The talk turns to that depth pretty quickly, and when it does, Crowell has a lot of praise to pass around. “John … ” he says at one point, his voice fading off as he forms the thought. “That guy, he’s probably the most prolific songwriter I know. It seems like at any given time he’s got about two albums’ worth of songs ready to go. And Bryan—I mean, nobody plays drums like Bryan. It’s staggering.”

But to run down the passenger manifest, as Crowell does long and loud, won’t describe the music on the new record, which sounds consistently more controlled than Crowell’s narrative of the recording might suggest. The opening cut, “Voodoo Doll,” sets the tone: Clipped, tight percussion, just-this-side-of-sloppy vocals, Berlin’s deep saxophone honk and fuzzed-out, chunky guitar chords are the point of entry. On the surface, we’re talking about regular old, garden-variety, dirty-ass rock ‘n’ roll.

Yet, spin the album a few more times and the loose feel begins to separate out into recognizable patterns that could only come from a band whose members are ardent students of music, as well as professionals. The Buddy Holly-style rave-up of “Couldn’t Help It,” the Bo Diddley drumming of “Live And Shout It,” the overblown absurdist cock-rock lyrics on “Motel Room,” the wobbly keyboards on “Clean” (itself a traditional shimmery I-IV-V garage-rock wail, at least until the chorus approaches)—these are the moments that stand out on multiple listens.

It’s not that Cosmetics is a smarter album than Crowell’s pretending it is. It’s that this is a record made by smart musicians who also happen to love dirty-ass rock. And so the limitations of form and technology—including the fact that the album was recorded directly onto eight-track tape—didn’t constrain the band so much as point all of its wild, wooly energy in the studio toward smart, economical, funny directions.

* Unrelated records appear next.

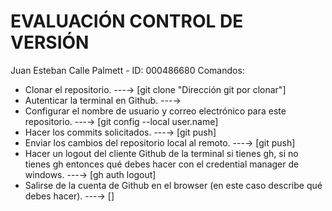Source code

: # EVALUACIÓN CONTROL DE VERSIÓN
Juan Esteban Calle Palmett - ID: 000486680
Comandos:
- Clonar el repositorio. ---→ [git clone "Dirección git por clonar"]
- Autenticar la terminal en Github. ---→ 
- Configurar el nombre de usuario y correo electrónico para este repositorio. ---→ [git config --local user.name]
- Hacer los commits solicitados. ---→ [git push]
- Enviar los cambios del repositorio local al remoto. ---→ [git push]
- Hacer un logout del cliente Github de la terminal si tienes gh, si no tienes gh entonces qué debes hacer con el credential manager de windows. ---→ [gh auth logout]
- Salirse de la cuenta de Github en el browser (en este caso describe qué debes hacer). ---→ [] 

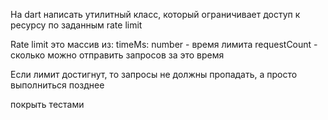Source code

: На dart написать утилитный класс, который ограничивает доступ к ресурсу по заданным rate limit

Rate limit это массив из:
timeMs: number - время лимита
requestCount - сколько можно отправить запросов за это время

Если лимит достигнут, то запросы не должны пропадать, а просто выполниться позднее

покрыть тестами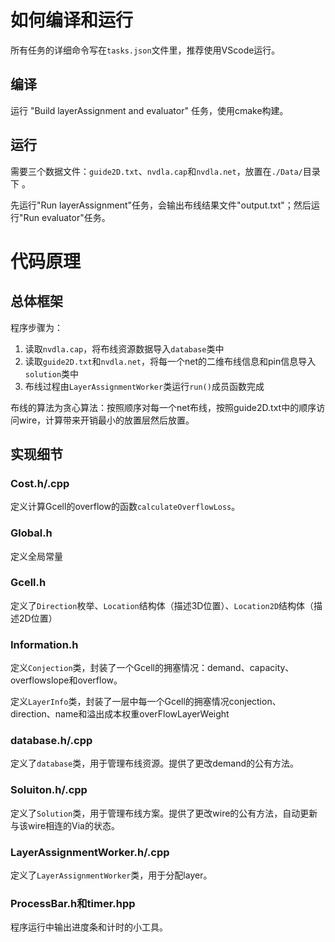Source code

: # 如何编译和运行

所有任务的详细命令写在`tasks.json`文件里，推荐使用VScode运行。

## 编译

运行 "Build layerAssignment and evaluator" 任务，使用cmake构建。

## 运行

需要三个数据文件：`guide2D.txt`、`nvdla.cap`和`nvdla.net`，放置在`./Data/`目录下 。

先运行"Run layerAssignment"任务，会输出布线结果文件"output.txt"；然后运行"Run evaluator"任务。

# 代码原理

## 总体框架

程序步骤为：

1. 读取`nvdla.cap`，将布线资源数据导入`database`类中
2. 读取`guide2D.txt`和`nvdla.net`，将每一个net的二维布线信息和pin信息导入`solution`类中
3. 布线过程由`LayerAssignmentWorker`类运行`run()`成员函数完成

 布线的算法为贪心算法：按照顺序对每一个net布线，按照guide2D.txt中的顺序访问wire，计算带来开销最小的放置层然后放置。

## 实现细节

### Cost.h/.cpp

定义计算Gcell的overflow的函数`calculateOverflowLoss`。

### Global.h

定义全局常量

### Gcell.h

定义了`Direction`枚举、`Location`结构体（描述3D位置）、`Location2D`结构体（描述2D位置）

### Information.h

定义`Conjection`类，封装了一个Gcell的拥塞情况：demand、capacity、overflowslope和overflow。

定义`LayerInfo`类，封装了一层中每一个Gcell的拥塞情况conjection、direction、name和溢出成本权重overFlowLayerWeight

### database.h/.cpp

定义了`database`类，用于管理布线资源。提供了更改demand的公有方法。

### Soluiton.h/.cpp

定义了`Solution`类，用于管理布线方案。提供了更改wire的公有方法，自动更新与该wire相连的Via的状态。

### LayerAssignmentWorker.h/.cpp

定义了`LayerAssignmentWorker`类，用于分配layer。

### ProcessBar.h和timer.hpp

程序运行中输出进度条和计时的小工具。





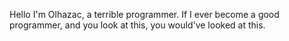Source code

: Hello I'm Olhazac, a terrible programmer.
If I ever become a good programmer, and you look at this, you would've looked at this.

<!---
Why you here :O
--->
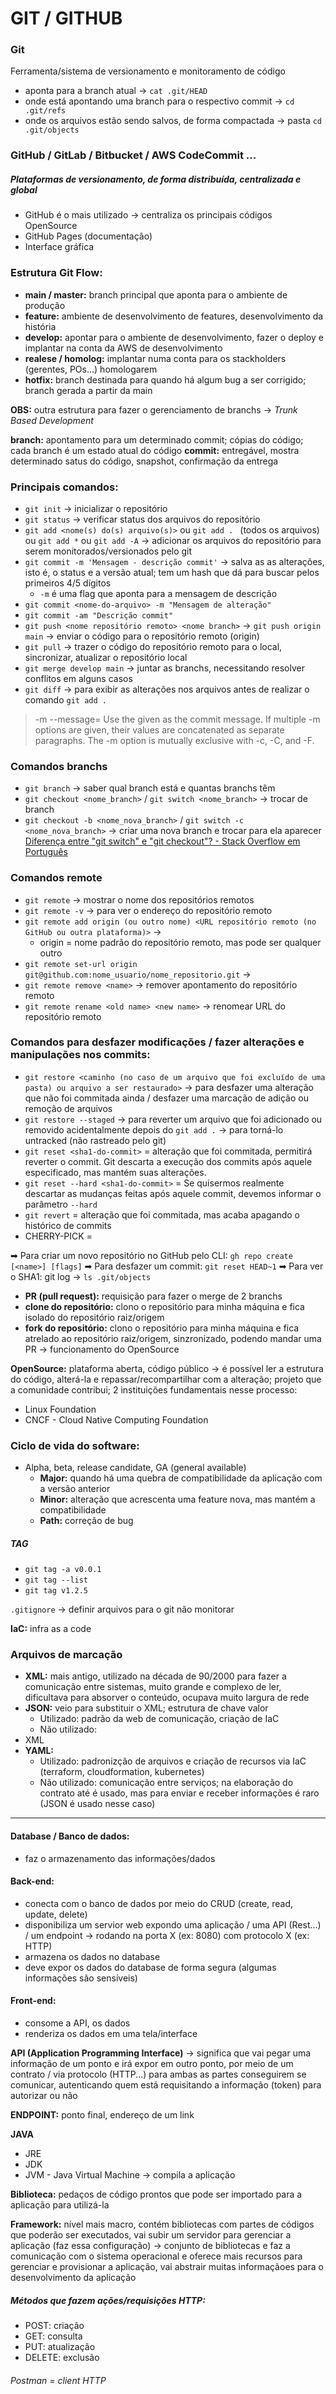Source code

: # GIT / GITHUB

### Git
  Ferramenta/sistema de versionamento e monitoramento de código
  * aponta para a branch atual → `cat .git/HEAD`
  * onde está apontando uma branch para o respectivo commit → `cd .git/refs`
  * onde os arquivos estão sendo salvos, de forma compactada → pasta `cd .git/objects`

### GitHub / GitLab / Bitbucket / AWS CodeCommit ...
##### Plataformas de versionamento, de forma distribuída, centralizada e global
* GitHub é o mais utilizado → centraliza os principais códigos OpenSource
* GitHub Pages (documentação)
* Interface gráfica

### Estrutura Git Flow: 
* __main / master:__ branch principal que aponta para o ambiente de produção
* __feature:__ ambiente de desenvolvimento de features, desenvolvimento da história
* __develop:__ apontar para o ambiente de desenvolvimento, fazer o deploy e implantar na conta da AWS de desenvolvimento
* __realese / homolog:__ implantar numa conta para os stackholders (gerentes, POs...) homologarem
* __hotfix:__ branch destinada para quando há algum bug a ser corrigido; branch gerada a partir da main

__OBS:__ outra estrutura para fazer o gerenciamento de branchs → _Trunk Based Development_

__branch:__ apontamento para um determinado commit; cópias do código; cada branch é um estado atual do código
__commit:__ entregável, mostra determinado satus do código, snapshot, confirmação da entrega

### Principais comandos:
* `git init` → inicializar o repositório
* `git status` → verificar status dos arquivos do repositório
* `git add <nome(s) do(s) arquivo(s)>` ou `git add . ` (todos os arquivos) ou `git add *` ou `git add -A` → adicionar os arquivos do repositório para serem monitorados/versionados pelo git 
* `git commit -m 'Mensagem - descrição commit'` → salva as as alterações, isto é, o status e a versão atual; tem um hash que dá para buscar pelos primeiros 4/5 dígitos
  * `-m` é uma flag que aponta para a mensagem de descrição
* `git commit <nome-do-arquivo> -m "Mensagem de alteração"`
* `git commit -am "Descrição commit"`
* `git push <nome repositório remoto> <nome branch>` → `git push origin main` → enviar o código para o repositório remoto (origin)
* `git pull` → trazer o código do repositório remoto para o local, sincronizar, atualizar o repositório local
* `git merge develop main` → juntar as branchs, necessitando resolver conflitos em alguns casos
* `git diff` → para exibir as alterações nos arquivos antes de realizar o comando `git add .`

> -m <msg>
> --message=<msg>
> Use the given <msg> as the commit message. If multiple -m options are given, their values are concatenated as separate paragraphs.
> The -m option is mutually exclusive with -c, -C, and -F.

### Comandos branchs
* `git branch` → saber qual branch está e quantas branchs têm
* `git checkout <nome_branch>` / `git switch <nome_branch>` → trocar de branch
* `git checkout -b <nome_nova_branch>` / `git switch -c <nome_nova_branch>` → criar uma nova branch e trocar para ela aparecer 
[Diferença entre "git switch" e "git checkout"? - Stack Overflow em Português](https://pt.stackoverflow.com/questions/533866/qual-a-diferença-entre-git-switch-e-git-checkout)

### Comandos remote
* `git remote` → mostrar o nome dos repositórios remotos
* `git remote -v` → para ver o endereço do repositório remoto
* `git remote add origin (ou outro nome) <URL repositório remoto (no GitHub ou outra plataforma)>` →
  * origin = nome padrão do repositório remoto, mas pode ser qualquer outro
* `git remote set-url origin git@github.com:nome_usuario/nome_repositorio.git` →
* `git remote remove <name>` → remover apontamento do repositório remoto
* `git remote rename <old name> <new name>` → renomear URL do repositório remoto

### Comandos para desfazer modificações / fazer alterações e manipulações nos commits:
* `git restore <caminho (no caso de um arquivo que foi excluído de uma pasta) ou arquivo a ser restaurado>` → para desfazer uma alteração que não foi commitada ainda / desfazer uma marcação de adição ou remoção de arquivos
* `git restore --staged` → para reverter um arquivo que foi adicionado ou removido acidentalmente depois do `git add .` → para torná-lo untracked (não rastreado pelo git)
* `git reset <sha1-do-commit>` = alteração que foi commitada, permitirá reverter o commit. Git descarta a execução dos commits após aquele especificado, mas mantém suas alterações.
* `git reset --hard <sha1-do-commit>` = Se quisermos realmente descartar as mudanças feitas após aquele commit, devemos informar o parâmetro `--hard`
* `git revert` = alteração que foi commitada, mas acaba apagando o histórico de commits
* CHERRY-PICK = 

➡ Para criar um novo repositório no GitHub pelo CLI: `gh repo create [<name>] [flags]`
➡ Para desfazer um commit: `git reset HEAD~1`
➡ Para ver o SHA1: git log → `ls .git/objects`

* __PR (pull request):__ requisição para fazer o merge de 2 branchs
* __clone do repositório:__ clono o repositório para minha máquina e fica isolado do repositório raiz/origem
* __fork do repositório:__ clono o repositório para minha máquina e fica atrelado ao repositório raiz/origem, sinzronizado, podendo mandar uma PR → funcionamento do OpenSource

__OpenSource:__ plataforma aberta, código público → é possível ler a estrutura do código, alterá-la e repassar/recompartilhar com a alteração; projeto que a comunidade contribui; 2 instituições fundamentais nesse processo:
* Linux Foundation
* CNCF - Cloud Native Computing Foundation 

### Ciclo de vida do software:
* Alpha, beta, release candidate, GA (general available)
  * __Major:__ quando há uma quebra de compatibilidade da aplicação com a versão anterior
  * __Minor:__ alteração que acrescenta uma feature nova, mas mantém a compatibilidade
  * __Path:__ correção de bug
##### TAG
* `git tag -a v0.0.1`
* `git tag --list`
* `git tag v1.2.5`

`.gitignore` → definir arquivos para o git não monitorar 

__IaC:__ infra as a code

### Arquivos de marcação
* __XML:__ mais antigo, utilizado na década de 90/2000 para fazer a comunicação entre sistemas, muito grande e complexo de ler, dificultava para absorver o conteúdo, ocupava muito largura de rede
* __JSON:__ veio para substituir o XML; estrutura de chave valor
  * Utilizado: padrão da web de comunicação, criação de IaC
  * Não utilizado:
* XML
* __YAML:__
  * Utilizado: padronizção de arquivos e criação de recursos via IaC (terraform, cloudformation, kubernetes)
  * Não utilizado: comunicação entre serviços; na elaboração do contrato até é usado, mas para enviar e receber informações é raro (JSON é usado nesse caso)

***

#### Database / Banco de dados:
* faz o armazenamento das informações/dados

#### Back-end:
* conecta com o banco de dados por meio do CRUD (create, read, update, delete)
* disponibiliza um servior web expondo uma aplicação / uma API (Rest...) / um endpoint → rodando na porta X (ex: 8080) com protocolo X (ex: HTTP)
* armazena os dados no database
* deve expor os dados do database de forma segura (algumas informações são sensíveis)

#### Front-end:
* consome a API, os dados 
* renderiza os dados em uma tela/interface

__API (Application Programming Interface)__
→ significa que vai pegar uma informação de um ponto e irá expor em outro ponto, por meio de um contrato / via protocolo (HTTP...) para ambas as partes conseguirem se comunicar, autenticando quem está requisitando a informação (token) para autorizar ou não

__ENDPOINT:__ ponto final, endereço de um link

__JAVA__
* JRE
* JDK
* JVM - Java Virtual Machine → compila a aplicação

__Biblioteca:__ pedaços de código prontos que pode ser importado para a aplicação para utilizá-la 

__Framework:__ nível mais macro, contém bibliotecas com partes de códigos que poderão ser executados, vai subir um servidor para gerenciar a aplicação (faz essa configuração) → conjunto de bibliotecas e faz a comunicação com o sistema operacional e oferece mais recursos para gerenciar e provisionar a aplicação, vai abstrair muitas informaçãoes para o desenvolvimento da aplicação

##### Métodos que fazem ações/requisições HTTP: 
  * POST: criação
  * GET: consulta
  * PUT: atualização
  * DELETE: exclusão
###### Postman = client HTTP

Sometimes a little too funny: “You can’t be too reverent,” says Crowell, as we’re discussing the band’s deep love for a multiplicity of music. “I’ve got little patience with rock that takes itself too seriously. At the end of one of the takes of ‘Killin’ Time’—I’ve still got this on my laptop—at one point, John suddenly went into this weird Joe Cocker-style shout about reorganizing the spice rack. Steve (Berlin) is our sensei, our spirit animal, the one that tries to pull us back when we get too far out. But he loved it. No one loves that kind of thing more than Steve.”